> _What you should do_: Leave out the images and repeat the listing below without a single change.

*** Opening Exercise data ***

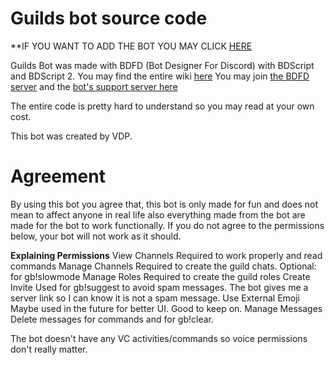 # Guilds bot source code
**IF YOU WANT TO ADD THE BOT YOU MAY CLICK [HERE](https://discord.com/oauth2/authorize?client_id=999313456866013264&scope=bot&permissions=805383184)

Guilds Bot was made with BDFD (Bot Designer For Discord) with BDScript and BDScript 2.
You may find the entire wiki [here](https://nilpointer-software.github.io/bdfd-wiki/nightly/)
You may join [the BDFD server](https://discord.gg/botdesigner) and the [bot's support server here](https://discord.gg/cFHebCwczq)

The entire code is pretty hard to understand so you may read at your own cost.

This bot was created by VDP.

# Agreement
By using this bot you agree that, this bot is only made for fun and does not mean to affect anyone in real life also everything made from the bot are made for the bot to work functionally. If you do not agree to the permissions below, your bot will not work as it should.

**__Explaining Permissions__**
View Channels
Required to work properly and read commands
Manage Channels
Required to create the guild chats. Optional: for gb!slowmode
Manage Roles
Required to create the guild roles
Create Invite
Used for gb!suggest to avoid spam messages. The bot gives me a server link so I can know it is not a spam message.
Use External Emoji
Maybe used in the future for better UI. Good to keep on.
Manage Messages
Delete messages for commands and for gb!clear.


The bot doesn't have any VC activities/commands so voice permissions don't really matter.
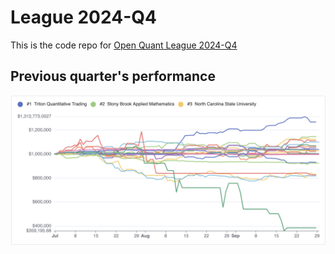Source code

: # League 2024-Q4

This is the code repo for [Open Quant League 2024-Q4](https://www.quantconnect.com/league/)

## Previous quarter's performance

[![2024-q3](.docs/2024-q3.png)](https://www.quantconnect.com/league/2024-q3/)
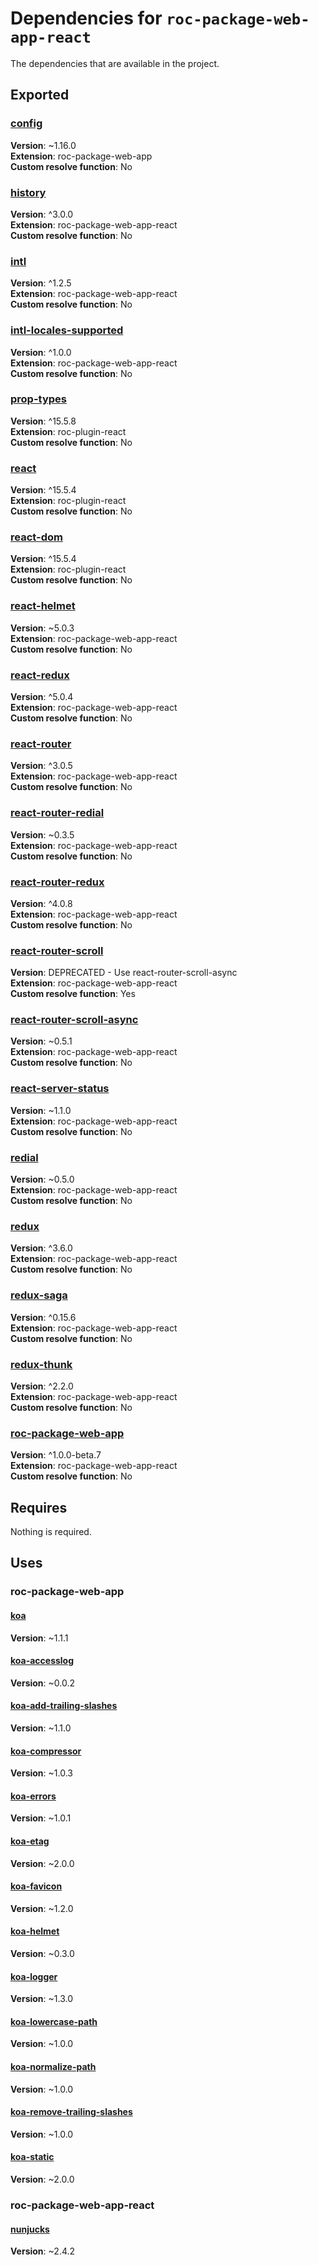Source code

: # Dependencies for `roc-package-web-app-react`

The dependencies that are available in the project.

## Exported
### [config](https://www.npmjs.com/package/config)
__Version__: ~1.16.0  
__Extension__: roc-package-web-app  
__Custom resolve function__:  No  

### [history](https://www.npmjs.com/package/history)
__Version__: ^3.0.0  
__Extension__: roc-package-web-app-react  
__Custom resolve function__:  No  

### [intl](https://www.npmjs.com/package/intl)
__Version__: ^1.2.5  
__Extension__: roc-package-web-app-react  
__Custom resolve function__:  No  

### [intl-locales-supported](https://www.npmjs.com/package/intl-locales-supported)
__Version__: ^1.0.0  
__Extension__: roc-package-web-app-react  
__Custom resolve function__:  No  

### [prop-types](https://www.npmjs.com/package/prop-types)
__Version__: ^15.5.8  
__Extension__: roc-plugin-react  
__Custom resolve function__:  No  

### [react](https://www.npmjs.com/package/react)
__Version__: ^15.5.4  
__Extension__: roc-plugin-react  
__Custom resolve function__:  No  

### [react-dom](https://www.npmjs.com/package/react-dom)
__Version__: ^15.5.4  
__Extension__: roc-plugin-react  
__Custom resolve function__:  No  

### [react-helmet](https://www.npmjs.com/package/react-helmet)
__Version__: ~5.0.3  
__Extension__: roc-package-web-app-react  
__Custom resolve function__:  No  

### [react-redux](https://www.npmjs.com/package/react-redux)
__Version__: ^5.0.4  
__Extension__: roc-package-web-app-react  
__Custom resolve function__:  No  

### [react-router](https://www.npmjs.com/package/react-router)
__Version__: ^3.0.5  
__Extension__: roc-package-web-app-react  
__Custom resolve function__:  No  

### [react-router-redial](https://www.npmjs.com/package/react-router-redial)
__Version__: ~0.3.5  
__Extension__: roc-package-web-app-react  
__Custom resolve function__:  No  

### [react-router-redux](https://www.npmjs.com/package/react-router-redux)
__Version__: ^4.0.8  
__Extension__: roc-package-web-app-react  
__Custom resolve function__:  No  

### [react-router-scroll](https://www.npmjs.com/package/react-router-scroll)
__Version__: DEPRECATED - Use react-router-scroll-async  
__Extension__: roc-package-web-app-react  
__Custom resolve function__:  Yes  

### [react-router-scroll-async](https://www.npmjs.com/package/react-router-scroll-async)
__Version__: ~0.5.1  
__Extension__: roc-package-web-app-react  
__Custom resolve function__:  No  

### [react-server-status](https://www.npmjs.com/package/react-server-status)
__Version__: ~1.1.0  
__Extension__: roc-package-web-app-react  
__Custom resolve function__:  No  

### [redial](https://www.npmjs.com/package/redial)
__Version__: ~0.5.0  
__Extension__: roc-package-web-app-react  
__Custom resolve function__:  No  

### [redux](https://www.npmjs.com/package/redux)
__Version__: ^3.6.0  
__Extension__: roc-package-web-app-react  
__Custom resolve function__:  No  

### [redux-saga](https://www.npmjs.com/package/redux-saga)
__Version__: ^0.15.6  
__Extension__: roc-package-web-app-react  
__Custom resolve function__:  No  

### [redux-thunk](https://www.npmjs.com/package/redux-thunk)
__Version__: ^2.2.0  
__Extension__: roc-package-web-app-react  
__Custom resolve function__:  No  

### [roc-package-web-app](https://www.npmjs.com/package/roc-package-web-app)
__Version__: ^1.0.0-beta.7  
__Extension__: roc-package-web-app-react  
__Custom resolve function__:  No  

## Requires
Nothing is required.

## Uses
### roc-package-web-app
#### [koa](https://www.npmjs.com/package/koa)
__Version__: ~1.1.1  

#### [koa-accesslog](https://www.npmjs.com/package/koa-accesslog)
__Version__: ~0.0.2  

#### [koa-add-trailing-slashes](https://www.npmjs.com/package/koa-add-trailing-slashes)
__Version__: ~1.1.0  

#### [koa-compressor](https://www.npmjs.com/package/koa-compressor)
__Version__: ~1.0.3  

#### [koa-errors](https://www.npmjs.com/package/koa-errors)
__Version__: ~1.0.1  

#### [koa-etag](https://www.npmjs.com/package/koa-etag)
__Version__: ~2.0.0  

#### [koa-favicon](https://www.npmjs.com/package/koa-favicon)
__Version__: ~1.2.0  

#### [koa-helmet](https://www.npmjs.com/package/koa-helmet)
__Version__: ~0.3.0  

#### [koa-logger](https://www.npmjs.com/package/koa-logger)
__Version__: ~1.3.0  

#### [koa-lowercase-path](https://www.npmjs.com/package/koa-lowercase-path)
__Version__: ~1.0.0  

#### [koa-normalize-path](https://www.npmjs.com/package/koa-normalize-path)
__Version__: ~1.0.0  

#### [koa-remove-trailing-slashes](https://www.npmjs.com/package/koa-remove-trailing-slashes)
__Version__: ~1.0.0  

#### [koa-static](https://www.npmjs.com/package/koa-static)
__Version__: ~2.0.0  

### roc-package-web-app-react
#### [nunjucks](https://www.npmjs.com/package/nunjucks)
__Version__: ~2.4.2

*** Closing Exercise data ***

> _Reply to the task_:
 # Guilds bot source code
**IF YOU WANT TO ADD THE BOT YOU MAY CLICK [HERE](https://discord.com/oauth2/authorize?client_id=999313456866013264&scope=bot&permissions=805383184)

Guilds Bot was made with BDFD (Bot Designer For Discord) with BDScript and BDScript 2.
You may find the entire wiki [here](https://nilpointer-software.github.io/bdfd-wiki/nightly/)
You may join [the BDFD server](https://discord.gg/botdesigner) and the [bot's support server here](https://discord.gg/cFHebCwczq)

The entire code is pretty hard to understand so you may read at your own cost.

This bot was created by VDP.

# Agreement
By using this bot you agree that, this bot is only made for fun and does not mean to affect anyone in real life also everything made from the bot are made for the bot to work functionally. If you do not agree to the permissions below, your bot will not work as it should.

**__Explaining Permissions__**
View Channels
Required to work properly and read commands
Manage Channels
Required to create the guild chats. Optional: for gb!slowmode
Manage Roles
Required to create the guild roles
Create Invite
Used for gb!suggest to avoid spam messages. The bot gives me a server link so I can know it is not a spam message.
Use External Emoji
Maybe used in the future for better UI. Good to keep on.
Manage Messages
Delete messages for commands and for gb!clear.


The bot doesn't have any VC activities/commands so voice permissions don't really matter.
Source code

: # League 2024-Q4

This is the code repo for [Open Quant League 2024-Q4](https://www.quantconnect.com/league/)

## Previous quarter's performance

[![2024-q3](.docs/2024-q3.png)](https://www.quantconnect.com/league/2024-q3/)
Source code

: # Dependencies for `roc-package-web-app-react`

The dependencies that are available in the project.

## Exported
### [config](https://www.npmjs.com/package/config)
__Version__: ~1.16.0  
__Extension__: roc-package-web-app  
__Custom resolve function__:  No  

### [history](https://www.npmjs.com/package/history)
__Version__: ^3.0.0  
__Extension__: roc-package-web-app-react  
__Custom resolve function__:  No  

### [intl](https://www.npmjs.com/package/intl)
__Version__: ^1.2.5  
__Extension__: roc-package-web-app-react  
__Custom resolve function__:  No  

### [intl-locales-supported](https://www.npmjs.com/package/intl-locales-supported)
__Version__: ^1.0.0  
__Extension__: roc-package-web-app-react  
__Custom resolve function__:  No  

### [prop-types](https://www.npmjs.com/package/prop-types)
__Version__: ^15.5.8  
__Extension__: roc-plugin-react  
__Custom resolve function__:  No  

### [react](https://www.npmjs.com/package/react)
__Version__: ^15.5.4  
__Extension__: roc-plugin-react  
__Custom resolve function__:  No  

### [react-dom](https://www.npmjs.com/package/react-dom)
__Version__: ^15.5.4  
__Extension__: roc-plugin-react  
__Custom resolve function__:  No  

### [react-helmet](https://www.npmjs.com/package/react-helmet)
__Version__: ~5.0.3  
__Extension__: roc-package-web-app-react  
__Custom resolve function__:  No  

### [react-redux](https://www.npmjs.com/package/react-redux)
__Version__: ^5.0.4  
__Extension__: roc-package-web-app-react  
__Custom resolve function__:  No  

### [react-router](https://www.npmjs.com/package/react-router)
__Version__: ^3.0.5  
__Extension__: roc-package-web-app-react  
__Custom resolve function__:  No  

### [react-router-redial](https://www.npmjs.com/package/react-router-redial)
__Version__: ~0.3.5  
__Extension__: roc-package-web-app-react  
__Custom resolve function__:  No  

### [react-router-redux](https://www.npmjs.com/package/react-router-redux)
__Version__: ^4.0.8  
__Extension__: roc-package-web-app-react  
__Custom resolve function__:  No  

### [react-router-scroll](https://www.npmjs.com/package/react-router-scroll)
__Version__: DEPRECATED - Use react-router-scroll-async  
__Extension__: roc-package-web-app-react  
__Custom resolve function__:  Yes  

### [react-router-scroll-async](https://www.npmjs.com/package/react-router-scroll-async)
__Version__: ~0.5.1  
__Extension__: roc-package-web-app-react  
__Custom resolve function__:  No  

### [react-server-status](https://www.npmjs.com/package/react-server-status)
__Version__: ~1.1.0  
__Extension__: roc-package-web-app-react  
__Custom resolve function__:  No  

### [redial](https://www.npmjs.com/package/redial)
__Version__: ~0.5.0  
__Extension__: roc-package-web-app-react  
__Custom resolve function__:  No  

### [redux](https://www.npmjs.com/package/redux)
__Version__: ^3.6.0  
__Extension__: roc-package-web-app-react  
__Custom resolve function__:  No  

### [redux-saga](https://www.npmjs.com/package/redux-saga)
__Version__: ^0.15.6  
__Extension__: roc-package-web-app-react  
__Custom resolve function__:  No  

### [redux-thunk](https://www.npmjs.com/package/redux-thunk)
__Version__: ^2.2.0  
__Extension__: roc-package-web-app-react  
__Custom resolve function__:  No  

### [roc-package-web-app](https://www.npmjs.com/package/roc-package-web-app)
__Version__: ^1.0.0-beta.7  
__Extension__: roc-package-web-app-react  
__Custom resolve function__:  No  

## Requires
Nothing is required.

## Uses
### roc-package-web-app
#### [koa](https://www.npmjs.com/package/koa)
__Version__: ~1.1.1  

#### [koa-accesslog](https://www.npmjs.com/package/koa-accesslog)
__Version__: ~0.0.2  

#### [koa-add-trailing-slashes](https://www.npmjs.com/package/koa-add-trailing-slashes)
__Version__: ~1.1.0  

#### [koa-compressor](https://www.npmjs.com/package/koa-compressor)
__Version__: ~1.0.3  

#### [koa-errors](https://www.npmjs.com/package/koa-errors)
__Version__: ~1.0.1  

#### [koa-etag](https://www.npmjs.com/package/koa-etag)
__Version__: ~2.0.0  

#### [koa-favicon](https://www.npmjs.com/package/koa-favicon)
__Version__: ~1.2.0  

#### [koa-helmet](https://www.npmjs.com/package/koa-helmet)
__Version__: ~0.3.0  

#### [koa-logger](https://www.npmjs.com/package/koa-logger)
__Version__: ~1.3.0  

#### [koa-lowercase-path](https://www.npmjs.com/package/koa-lowercase-path)
__Version__: ~1.0.0  

#### [koa-normalize-path](https://www.npmjs.com/package/koa-normalize-path)
__Version__: ~1.0.0  

#### [koa-remove-trailing-slashes](https://www.npmjs.com/package/koa-remove-trailing-slashes)
__Version__: ~1.0.0  

#### [koa-static](https://www.npmjs.com/package/koa-static)
__Version__: ~2.0.0  

### roc-package-web-app-react
#### [nunjucks](https://www.npmjs.com/package/nunjucks)
__Version__: ~2.4.2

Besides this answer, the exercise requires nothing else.